Blister turret of Model 299, not adopted for production

As the production line developed, Boeing engineers continued to improve upon the basic design. To enhance performance at slower speeds, the B-17B was altered to include larger rudder and flaps.[43] The B-17C changed from gun blisters to flush, oval-shaped windows.[73] Most significantly, with the B-17E version, the fuselage was extended by 10 ft (3.0 m), a much larger vertical fin and rudder were incorporated into the original design, a gunner's position in the tail and an improved nose were added. The engines were upgraded to more powerful versions several times, and similarly, the gun stations were altered on numerous occasions to enhance their effectiveness.[75]

B-17G nose detail.

By the time the definitive B-17G appeared, the number of guns had been increased from seven to 13, the designs of the gun stations were finalized, and other adjustments were complete. The B-17G was the final version of the B-17, incorporating all changes made to its predecessor, the B-17F, and in total 8,680 were built, the last one on 9 April 1945.[77] Many B-17Gs were converted for other missions such as cargo hauling, engine testing and reconnaissance.[78] Initially designated SB-17G, a number of B-17Gs were also converted for search-and-rescue duties, later to be redesignated B-17H.[79]

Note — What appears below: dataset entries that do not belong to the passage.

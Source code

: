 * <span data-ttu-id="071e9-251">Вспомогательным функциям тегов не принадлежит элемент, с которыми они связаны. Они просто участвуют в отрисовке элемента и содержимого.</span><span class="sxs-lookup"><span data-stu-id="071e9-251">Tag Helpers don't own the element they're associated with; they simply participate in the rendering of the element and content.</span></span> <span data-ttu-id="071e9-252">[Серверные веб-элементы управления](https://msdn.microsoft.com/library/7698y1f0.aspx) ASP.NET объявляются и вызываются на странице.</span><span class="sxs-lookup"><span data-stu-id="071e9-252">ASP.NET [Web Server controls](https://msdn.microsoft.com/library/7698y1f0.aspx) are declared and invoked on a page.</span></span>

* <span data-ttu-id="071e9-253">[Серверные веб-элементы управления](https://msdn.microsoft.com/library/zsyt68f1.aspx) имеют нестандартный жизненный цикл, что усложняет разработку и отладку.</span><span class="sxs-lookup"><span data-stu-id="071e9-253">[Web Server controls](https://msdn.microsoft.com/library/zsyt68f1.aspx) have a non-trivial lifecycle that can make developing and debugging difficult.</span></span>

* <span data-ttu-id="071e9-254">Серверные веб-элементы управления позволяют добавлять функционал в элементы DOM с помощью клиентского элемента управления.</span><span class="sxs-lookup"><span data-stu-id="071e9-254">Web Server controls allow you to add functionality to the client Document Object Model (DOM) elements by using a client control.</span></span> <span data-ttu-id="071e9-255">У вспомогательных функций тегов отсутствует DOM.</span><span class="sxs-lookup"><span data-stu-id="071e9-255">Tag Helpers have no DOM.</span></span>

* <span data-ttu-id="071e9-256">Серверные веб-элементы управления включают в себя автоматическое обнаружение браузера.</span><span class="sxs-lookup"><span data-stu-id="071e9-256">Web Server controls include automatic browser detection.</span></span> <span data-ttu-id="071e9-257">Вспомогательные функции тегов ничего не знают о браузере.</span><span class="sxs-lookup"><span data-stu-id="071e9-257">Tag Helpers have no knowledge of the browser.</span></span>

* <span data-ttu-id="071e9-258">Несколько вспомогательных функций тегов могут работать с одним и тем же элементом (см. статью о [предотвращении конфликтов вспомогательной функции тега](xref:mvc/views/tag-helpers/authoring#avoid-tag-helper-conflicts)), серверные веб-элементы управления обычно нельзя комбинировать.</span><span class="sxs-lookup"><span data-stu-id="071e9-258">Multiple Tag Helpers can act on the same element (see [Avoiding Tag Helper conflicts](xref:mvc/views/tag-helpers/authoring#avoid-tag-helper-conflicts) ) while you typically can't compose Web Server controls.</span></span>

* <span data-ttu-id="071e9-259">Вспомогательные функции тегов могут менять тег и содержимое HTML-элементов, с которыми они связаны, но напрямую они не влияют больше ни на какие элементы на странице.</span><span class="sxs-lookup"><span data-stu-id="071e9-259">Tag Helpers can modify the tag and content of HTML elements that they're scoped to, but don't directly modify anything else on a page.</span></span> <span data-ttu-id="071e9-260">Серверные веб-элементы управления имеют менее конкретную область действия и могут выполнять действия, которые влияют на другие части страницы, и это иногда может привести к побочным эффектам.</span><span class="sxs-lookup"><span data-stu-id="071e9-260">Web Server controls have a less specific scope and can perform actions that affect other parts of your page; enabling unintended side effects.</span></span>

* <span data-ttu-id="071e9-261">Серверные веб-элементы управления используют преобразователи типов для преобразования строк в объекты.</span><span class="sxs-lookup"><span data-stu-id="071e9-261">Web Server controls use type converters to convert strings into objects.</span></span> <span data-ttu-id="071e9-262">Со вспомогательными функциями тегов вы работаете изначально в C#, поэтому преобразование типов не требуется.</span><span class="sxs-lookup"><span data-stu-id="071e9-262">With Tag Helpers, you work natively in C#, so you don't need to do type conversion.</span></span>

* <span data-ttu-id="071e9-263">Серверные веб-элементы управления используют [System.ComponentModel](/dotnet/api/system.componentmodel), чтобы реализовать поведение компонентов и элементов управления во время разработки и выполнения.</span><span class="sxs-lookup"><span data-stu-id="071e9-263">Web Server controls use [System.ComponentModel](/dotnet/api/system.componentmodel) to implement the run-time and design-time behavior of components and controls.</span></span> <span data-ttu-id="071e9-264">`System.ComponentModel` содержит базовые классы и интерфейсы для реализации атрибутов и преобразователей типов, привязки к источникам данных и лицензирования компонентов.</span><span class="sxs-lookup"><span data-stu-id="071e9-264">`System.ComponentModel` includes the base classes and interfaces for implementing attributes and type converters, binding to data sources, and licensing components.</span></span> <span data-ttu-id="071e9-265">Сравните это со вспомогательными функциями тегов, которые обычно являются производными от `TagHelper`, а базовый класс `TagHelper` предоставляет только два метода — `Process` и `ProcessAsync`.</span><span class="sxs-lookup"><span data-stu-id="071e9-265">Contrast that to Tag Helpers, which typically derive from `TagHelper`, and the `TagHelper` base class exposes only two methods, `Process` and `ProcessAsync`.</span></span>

Two versions of the B-17 were flown under different designations. These were the XB-38 and the YB-40. The XB-38 was an engine test-bed for Allison V-1710 liquid-cooled engines, should the Wright engines normally used on the B-17 become unavailable. The YB-40 was a heavily armed modification of the standard B-17 used before the P-51 Mustang, an effective long-range fighter, became available to act as escort. Additional armament included a power turret in the radio room, a chin turret (which went on to become standard with the B-17G) and twin .50 caliber (12.7 mm) guns in the waist positions. The ammunition load was over 11,000 rounds, making the YB-40 well over 10,000 lb (4,500 kg) heavier than a fully loaded B-17F. Unfortunately, the YB-40s with their numerous heavy modifications had trouble keeping up with empty bombers, and so, together with the advent of the P-51 Mustang, the project was abandoned and finally phased out in July 1943.[80][81]

SB-17G-95DL 44-83722
assigned to the 2nd ERS as a Search and Rescue aircraft.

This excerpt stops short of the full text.